Here’s a smart take on the “Audit the Fed” compromise from FDL’s David Dayen. He notes that Dean Baker thinks it’s a pretty good deal, and that the one-time audit though unfortunately limited manages to achieve the core purpose of auditing the Fed and to do so in a more open and transparent way than the House version of the legislation. He also posts an effective rebuttal to the idea of citing Ron Paul as an authority on the question of whether or not the deal constitutes a sellout:
Now I know Ron Paul and some libertarians are angered by this deal. But understand that Ron Paul doesn’t want an audit of the Federal Reserve. He wants to end the Federal Reserve. The best-selling book “End the Fed” that he wrote tipped me off to this. He wants to go back to hard-money policies and a return to the gold standard. Now, you can argue that this would end the cartel of central bankers scheming with their monetary policy, or that it would turn US monetary policy into the inflation-uber-alles laissez-faire mess we’re seeing in Europe that is threatening a global depression. The consequences for Paul’s favored end-state would be catastrophic if implemented in real time. This Fed is failing in different ways – and their actions should draw more scrutiny – but eliminating it would return us to the Stone Age.

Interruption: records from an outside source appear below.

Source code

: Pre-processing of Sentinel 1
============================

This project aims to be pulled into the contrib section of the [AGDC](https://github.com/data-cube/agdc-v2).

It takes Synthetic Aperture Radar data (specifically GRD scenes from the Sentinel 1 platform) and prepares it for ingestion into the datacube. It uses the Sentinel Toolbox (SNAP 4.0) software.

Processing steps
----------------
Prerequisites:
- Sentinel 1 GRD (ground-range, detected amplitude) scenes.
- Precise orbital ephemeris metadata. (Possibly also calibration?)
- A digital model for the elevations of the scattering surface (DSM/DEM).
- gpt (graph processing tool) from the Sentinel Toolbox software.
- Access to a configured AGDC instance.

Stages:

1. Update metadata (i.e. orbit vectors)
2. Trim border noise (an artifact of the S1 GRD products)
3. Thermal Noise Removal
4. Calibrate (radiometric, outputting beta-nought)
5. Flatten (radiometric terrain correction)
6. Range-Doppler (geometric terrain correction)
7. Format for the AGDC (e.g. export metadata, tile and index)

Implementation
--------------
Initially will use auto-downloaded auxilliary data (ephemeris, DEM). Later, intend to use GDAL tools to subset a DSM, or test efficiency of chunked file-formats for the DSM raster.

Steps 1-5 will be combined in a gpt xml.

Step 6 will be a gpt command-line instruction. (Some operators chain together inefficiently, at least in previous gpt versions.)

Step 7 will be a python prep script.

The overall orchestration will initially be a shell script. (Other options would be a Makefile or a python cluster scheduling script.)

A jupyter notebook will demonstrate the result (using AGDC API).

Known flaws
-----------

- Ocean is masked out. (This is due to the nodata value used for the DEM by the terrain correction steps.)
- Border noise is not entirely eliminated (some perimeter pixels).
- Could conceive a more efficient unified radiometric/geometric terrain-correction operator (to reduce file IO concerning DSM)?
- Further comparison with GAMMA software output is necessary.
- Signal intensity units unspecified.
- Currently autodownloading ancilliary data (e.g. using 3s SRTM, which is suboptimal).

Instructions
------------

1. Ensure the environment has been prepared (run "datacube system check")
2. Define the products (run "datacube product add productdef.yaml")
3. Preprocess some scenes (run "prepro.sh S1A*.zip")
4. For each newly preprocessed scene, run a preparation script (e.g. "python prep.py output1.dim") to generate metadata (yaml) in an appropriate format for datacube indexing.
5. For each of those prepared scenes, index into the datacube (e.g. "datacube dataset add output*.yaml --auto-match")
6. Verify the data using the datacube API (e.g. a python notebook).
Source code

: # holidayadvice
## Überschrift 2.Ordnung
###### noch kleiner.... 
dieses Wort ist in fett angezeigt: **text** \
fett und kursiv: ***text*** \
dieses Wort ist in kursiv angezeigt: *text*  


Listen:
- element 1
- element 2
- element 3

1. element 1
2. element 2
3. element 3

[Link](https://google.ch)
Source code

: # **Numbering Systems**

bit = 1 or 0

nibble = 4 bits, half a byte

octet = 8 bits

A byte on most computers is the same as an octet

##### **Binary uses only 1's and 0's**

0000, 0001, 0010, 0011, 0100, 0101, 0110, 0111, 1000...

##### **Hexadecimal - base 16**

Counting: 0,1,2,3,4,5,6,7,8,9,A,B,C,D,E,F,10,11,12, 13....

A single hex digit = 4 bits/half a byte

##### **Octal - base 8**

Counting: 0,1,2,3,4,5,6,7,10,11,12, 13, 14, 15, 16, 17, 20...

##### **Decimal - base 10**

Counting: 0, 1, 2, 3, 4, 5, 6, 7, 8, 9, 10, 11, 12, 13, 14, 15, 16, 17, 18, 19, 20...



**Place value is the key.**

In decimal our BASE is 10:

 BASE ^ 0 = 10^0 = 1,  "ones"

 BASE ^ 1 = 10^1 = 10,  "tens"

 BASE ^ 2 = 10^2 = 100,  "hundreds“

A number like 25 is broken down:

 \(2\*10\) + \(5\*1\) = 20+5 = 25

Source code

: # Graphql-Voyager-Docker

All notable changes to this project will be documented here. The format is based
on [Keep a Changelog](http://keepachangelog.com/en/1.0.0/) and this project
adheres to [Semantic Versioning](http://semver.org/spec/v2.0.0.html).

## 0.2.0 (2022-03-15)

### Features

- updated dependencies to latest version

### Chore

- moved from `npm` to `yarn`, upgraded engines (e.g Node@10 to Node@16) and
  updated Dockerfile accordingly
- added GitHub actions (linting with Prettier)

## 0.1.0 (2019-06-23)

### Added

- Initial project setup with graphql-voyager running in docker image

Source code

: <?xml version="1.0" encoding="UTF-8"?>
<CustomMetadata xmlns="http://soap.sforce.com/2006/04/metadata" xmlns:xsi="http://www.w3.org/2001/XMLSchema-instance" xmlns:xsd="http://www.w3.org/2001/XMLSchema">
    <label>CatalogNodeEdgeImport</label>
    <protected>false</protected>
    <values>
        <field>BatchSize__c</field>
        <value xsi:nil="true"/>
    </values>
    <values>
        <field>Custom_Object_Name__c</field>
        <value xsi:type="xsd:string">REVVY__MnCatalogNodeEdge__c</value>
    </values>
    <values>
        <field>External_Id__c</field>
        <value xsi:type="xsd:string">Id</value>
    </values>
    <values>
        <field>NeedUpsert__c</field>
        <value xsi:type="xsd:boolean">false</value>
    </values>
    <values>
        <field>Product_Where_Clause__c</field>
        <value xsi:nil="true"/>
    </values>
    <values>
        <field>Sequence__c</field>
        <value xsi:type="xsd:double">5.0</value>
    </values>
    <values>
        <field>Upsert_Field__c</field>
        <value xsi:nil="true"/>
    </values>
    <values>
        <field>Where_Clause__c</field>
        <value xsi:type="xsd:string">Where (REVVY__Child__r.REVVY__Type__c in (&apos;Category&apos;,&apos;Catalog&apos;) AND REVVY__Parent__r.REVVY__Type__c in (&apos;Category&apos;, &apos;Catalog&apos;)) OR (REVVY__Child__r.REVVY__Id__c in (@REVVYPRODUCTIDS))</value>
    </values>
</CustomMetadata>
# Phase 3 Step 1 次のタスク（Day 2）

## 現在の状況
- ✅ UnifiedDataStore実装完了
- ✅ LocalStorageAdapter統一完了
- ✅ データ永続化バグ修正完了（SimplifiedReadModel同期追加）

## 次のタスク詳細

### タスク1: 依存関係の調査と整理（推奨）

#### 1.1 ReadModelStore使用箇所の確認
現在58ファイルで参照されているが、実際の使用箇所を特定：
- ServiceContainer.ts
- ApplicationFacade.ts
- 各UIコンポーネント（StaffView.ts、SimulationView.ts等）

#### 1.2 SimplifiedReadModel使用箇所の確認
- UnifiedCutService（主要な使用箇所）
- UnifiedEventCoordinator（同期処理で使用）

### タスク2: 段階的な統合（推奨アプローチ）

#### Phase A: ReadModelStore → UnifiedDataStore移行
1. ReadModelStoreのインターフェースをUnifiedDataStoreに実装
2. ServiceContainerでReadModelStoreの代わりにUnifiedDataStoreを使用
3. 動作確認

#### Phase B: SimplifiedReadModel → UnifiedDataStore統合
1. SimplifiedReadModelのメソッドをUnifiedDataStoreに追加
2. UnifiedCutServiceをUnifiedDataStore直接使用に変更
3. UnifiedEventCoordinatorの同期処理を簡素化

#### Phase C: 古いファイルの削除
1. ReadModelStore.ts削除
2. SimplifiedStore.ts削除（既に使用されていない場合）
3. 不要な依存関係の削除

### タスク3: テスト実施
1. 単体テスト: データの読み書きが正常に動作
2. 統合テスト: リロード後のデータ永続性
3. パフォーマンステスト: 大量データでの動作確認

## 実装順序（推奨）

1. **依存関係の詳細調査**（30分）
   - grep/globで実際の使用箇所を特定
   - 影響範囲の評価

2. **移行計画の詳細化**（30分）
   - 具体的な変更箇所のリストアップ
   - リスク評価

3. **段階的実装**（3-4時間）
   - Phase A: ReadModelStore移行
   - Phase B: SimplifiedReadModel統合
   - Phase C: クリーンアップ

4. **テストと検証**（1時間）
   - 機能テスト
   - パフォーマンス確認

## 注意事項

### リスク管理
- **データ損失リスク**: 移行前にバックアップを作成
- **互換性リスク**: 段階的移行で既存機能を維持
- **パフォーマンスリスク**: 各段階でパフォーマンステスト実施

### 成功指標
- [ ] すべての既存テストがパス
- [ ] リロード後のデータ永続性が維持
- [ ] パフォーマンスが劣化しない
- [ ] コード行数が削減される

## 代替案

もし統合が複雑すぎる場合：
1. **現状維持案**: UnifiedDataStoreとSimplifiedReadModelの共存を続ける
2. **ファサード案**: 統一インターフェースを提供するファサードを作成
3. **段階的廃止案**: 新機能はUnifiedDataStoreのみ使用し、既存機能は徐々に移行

Right on. Trying to forge left-right populist alliances has some promise, but also some peril. It’s important to keep your eyes open about what’s going on and recognize that you may work together for a while only to find that ultimately your interests diverge. For someone like Paul who’s just trying to build as much anti-Fed sentiment as possible, there’s no reason to ever say yes to a deal—what he wants is for the Fed to stay secretive and illegitimate-seeming.